Quel tanto di buono che poté in questo campo essere compiuto in Italia negli ultimi quindici o venti anni prima della guerra mondiale, si deve in gran parte alle indicate nuove direttive. Sennonché, ciò significò, in pratica, concentrare l'attività bonificatrice in alcune regioni settentrionali, soprattutto venete ed emiliane, dove l'attività consortile aveva antiche tradizioni; dove, inoltre, il problema della trasformazione agraria presentava minori difficoltà in quanto terreni contermini a quelli da bonificare già ne davano sicuro esempio.
Non moveva invece alcun passo la bonifica del Mezzogiorno, dove la vasta distesa delle "terre nude", latifondistiche, malariche, neppure rientrava in molta parte nel concetto legislativo della bonifica, non trattandosi di terre paludose o deficienti di scolo. Anche dove, verificandosi queste condizioni, lo stato aveva eseguito opere di prosciugamento, l'agricoltura restava ferma alle vecchie forme primitive, e con queste restavano malaria e vita incivile: le stesse opere eseguite cadevano in abbandono; un cimitero di bonifiche, come fu giustamente detto.

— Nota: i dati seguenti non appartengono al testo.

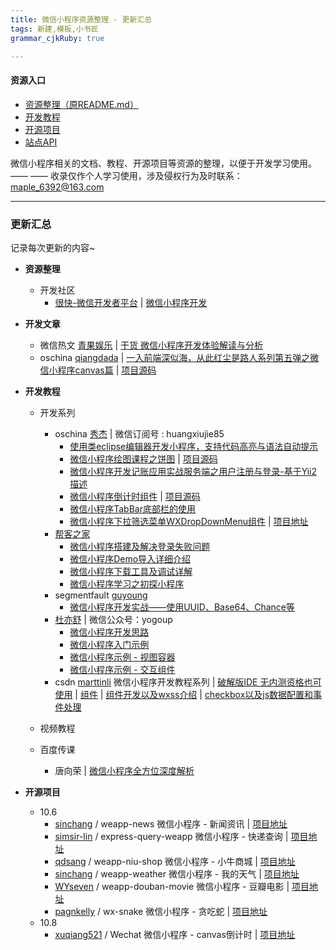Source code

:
 ```yaml
---
title: 微信小程序资源整理 - 更新汇总
tags: 新建,模板,小书匠
grammar_cjkRuby: true

---
```


#### **资源入口** 
 - [资源整理（原README.md）][1]
 - [开发教程][2]
 - [开源项目][3]
 - [站点API][4]

微信小程序相关的文档、教程、开源项目等资源的整理，以便于开发学习使用。 —— —— 收录仅作个人学习使用，涉及侵权行为及时联系： maple_6392@163.com


----------


### **更新汇总**
记录每次更新的内容~
- **资源整理**
  - 开发社区
    - [很快-微信开发者平台][5] | [微信小程序开发][6]
- **开发文章**
  - 微信热文 [青果娱乐][7] | [干货 微信小程序开发体验解读与分析][8]
  -  oschina [qiangdada][9] | [一入前端深似海，从此红尘是路人系列第五弹之微信小程序canvas篇][10] | [项目源码][11]
- **开发教程**
  - 开发系列
    - oschina  [秀杰][12] | 微信订阅号 : huangxiujie85
      - [使用类eclipse编辑器开发小程序，支持代码高亮与语法自动提示][13]
      - [微信小程序绘图课程之饼图][14] | [项目源码][15]
      - [微信小程序开发记账应用实战服务端之用户注册与登录-基于Yii2描述][16]
      - [微信小程序倒计时组件][17] | [项目源码][18]
      - [微信小程序TabBar底部栏的使用][19]
      - [微信小程序下拉筛选菜单WXDropDownMenu组件][20] | [项目地址][21]
    - [帮客之家][22]
      - [微信小程序搭建及解决登录失败问题][23]
      - [微信小程序Demo导入详细介绍][24]
      - [微信小程序下载工具及调试详解][25]
      - [微信小程序学习之初探小程序][26]
    - segmentfault [guyoung][27]
      - [微信小程序开发实战——使用UUID、Base64、Chance等][28] 
	- [杜亦舒][29] | 微信公众号：yogoup
      - [微信小程序开发思路][30]
      - [微信小程序入门示例][31]
      - [微信小程序示例 - 视图容器][32]
      - [微信小程序示例 - 交互组件][33]
    - csdn [marttinli][34] 微信小程序开发教程系列 | [破解版IDE 无内测资格也可使用][35] | [组件][36] | [组件开发以及wxss介绍][37] | [checkbox以及js数据配置和事件处理][38]
    
  - 视频教程
   - 百度传课
     - 唐向荣 | [微信小程序全方位深度解析][39]  

- **开源项目**
  - 10.6
    - [sinchang][40] / weapp-news 微信小程序 - 新闻资讯 | [项目地址][41]
    - [simsir-lin][42] / express-query-weapp 微信小程序 - 快递查询 | [项目地址][43]
    - [qdsang][44] / weapp-niu-shop 微信小程序 - 小牛商城 | [项目地址][45]
    - [sinchang][46] / weapp-weather 微信小程序 - 我的天气 | [项目地址][47]
    - [WYseven][48] / weapp-douban-movie 微信小程序 - 豆瓣电影 | [项目地址][49]
    - [pagnkelly][50] / wx-snake 微信小程序 - 贪吃蛇 | [项目地址][51]
  - 10.8
    - [xuqiang521][52] / Wechat 微信小程序  - canvas倒计时 | [项目地址][53]


  [1]: WeApp_Resources.md
  [2]: WeApp_Tutorial.md
  [3]: WeApp_OpenCode.md
  [4]: WeApp_SiteAPI.md
  [5]: http://my.csdn.net/aa841538513
  [6]: http://blog.csdn.net/aa841538513/article/details/52635249
  [7]: http://www.wxrw123.com/writer/%E9%9D%92%E6%9E%9C%E5%A8%B1%E4%B9%90_127/
  [8]: http://www.wxrw123.com/hy/20161007/3214858.html
  [9]: https://my.oschina.net/qiangdada/home
  [10]: https://my.oschina.net/qiangdada/blog/755303
  [11]: https://github.com/xuqiang521/Wechat
  [12]: https://my.oschina.net/u/1012086/home
  [13]: https://my.oschina.net/huangxiujie/blog/754293
  [14]: https://my.oschina.net/huangxiujie/blog/754452
  [15]: http://git.oschina.net/dotton/canvas
  [16]: https://my.oschina.net/huangxiujie/blog/754653
  [17]: https://my.oschina.net/huangxiujie/blog/754777
  [18]: http://git.oschina.net/dotton/CountDown
  [19]: https://my.oschina.net/huangxiujie/blog/754901
  [20]: https://my.oschina.net/huangxiujie/blog/755324
  [21]: http://git.oschina.net/dotton/WXDropDownMenu
  [22]: http://www.bkjia.com/
  [23]: http://www.bkjia.com/xdjq/1162980.html
  [24]: http://www.bkjia.com/xdjq/1162981.html
  [25]: http://www.bkjia.com/xdjq/1162979.html
  [26]: http://www.bkjia.com/xdjq/1162975.html
  [27]: https://segmentfault.com/u/guyoung
  [28]: https://segmentfault.com/a/1190000007086274
  [29]: http://www.weidu8.net/author/yogoup
  [30]: http://www.weidu8.net/wx/549174
  [31]: http://www.weidu8.net/wx/576240
  [32]: http://www.weidu8.net/wx/595296
  [33]: http://www.weidu8.net/wx/599126
  [34]: http://my.csdn.net/aa841538513
  [35]: http://blog.csdn.net/aa841538513/article/details/52635249
  [36]: http://blog.csdn.net/aa841538513/article/details/52653309
  [37]: http://blog.csdn.net/aa841538513/article/details/52663266
  [38]: http://blog.csdn.net/aa841538513/article/details/52668106
  [39]: http://www.chuanke.com/v4702151-193232-1107660.html
  [40]: https://github.com/sinchang
  [41]: https://github.com/sinchang/weapp-news
  [42]: https://github.com/simsir-lin
  [43]: https://github.com/simsir-lin/express-query-weapp
  [44]: https://github.com/qdsang
  [45]: https://github.com/qdsang/weapp-niu-shop
  [46]: https://github.com/sinchang
  [47]: https://github.com/sinchang/weapp-weather
  [48]: https://github.com/WYseven
  [49]: https://github.com/WYseven/weapp-douban-movie
  [50]: https://github.com/pagnkelly
  [51]: https://github.com/pagnkelly/wx-snake
  [52]: https://github.com/xuqiang521
  [53]: https://github.com/xuqiang521/Wechat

Si volle allora tentare altra via: l'esecuzione delle opere affidata, per concessione dello stato, non al consorzio dei proprietarî, che non aveva nel Mezzogiorno tradizioni, ma a capitalisti - generalmente società capitalistiche - che, possedendo una parte dei terreni da bonificare, vi avessero un diretto interesse; possesso che quindi si voleva agevolato anche a mezzo di espropriazione dei proprietarî attuali. È ovvia la resistenza che una tale via doveva incontrare.
La realtà è che stava nel fondo del problema che si tentava, senza successo o con scarso successo, di risolvere, un delicatissimo aspetto di rapporti fra attività pubblica dello stato e attività dei proprietarî privati; e che il risolverlo esigeva propriamente una sintesi dell'una e dell'altra, superando quella netta separazione, e quasi frattura, che fra l'una e l'altra la dottrina liberale aveva creato.
E questo non era problema semplicemente tecnico o amministrativo: era problema propriamente politico, che solo una nuova dottrina, una nuova concezione dei rapporti fra stato e individui, avrebbe potuto risolvere dalle radici.
7. È quanto ha fatto il fascismo.
Una prima svolta decisiva nella legislazione avvenne ben presto, nell'anno II dell'era fascista. Una legge del 1924 affermava infatti che non si trattava in Italia solamente di riscattare terre paludose o deficienti di scolo; che molti altri territorî, pur non dissestati idraulicamente, potevano e dovevano, con eguale pubblico interesse, essere adattati a forme di agricoltura più intensiva, a denso popolamento agricolo. Il rispetto alla esistente e da poco unificata legislazione sulla bonifica idraulica condusse a scegliere un'altra denominazione per questi casi: si dissero di trasformazione fondiaria. Ma si trattava, in sostanza, di null'altro che di bonifiche, nel vecchio e più vero senso della parola.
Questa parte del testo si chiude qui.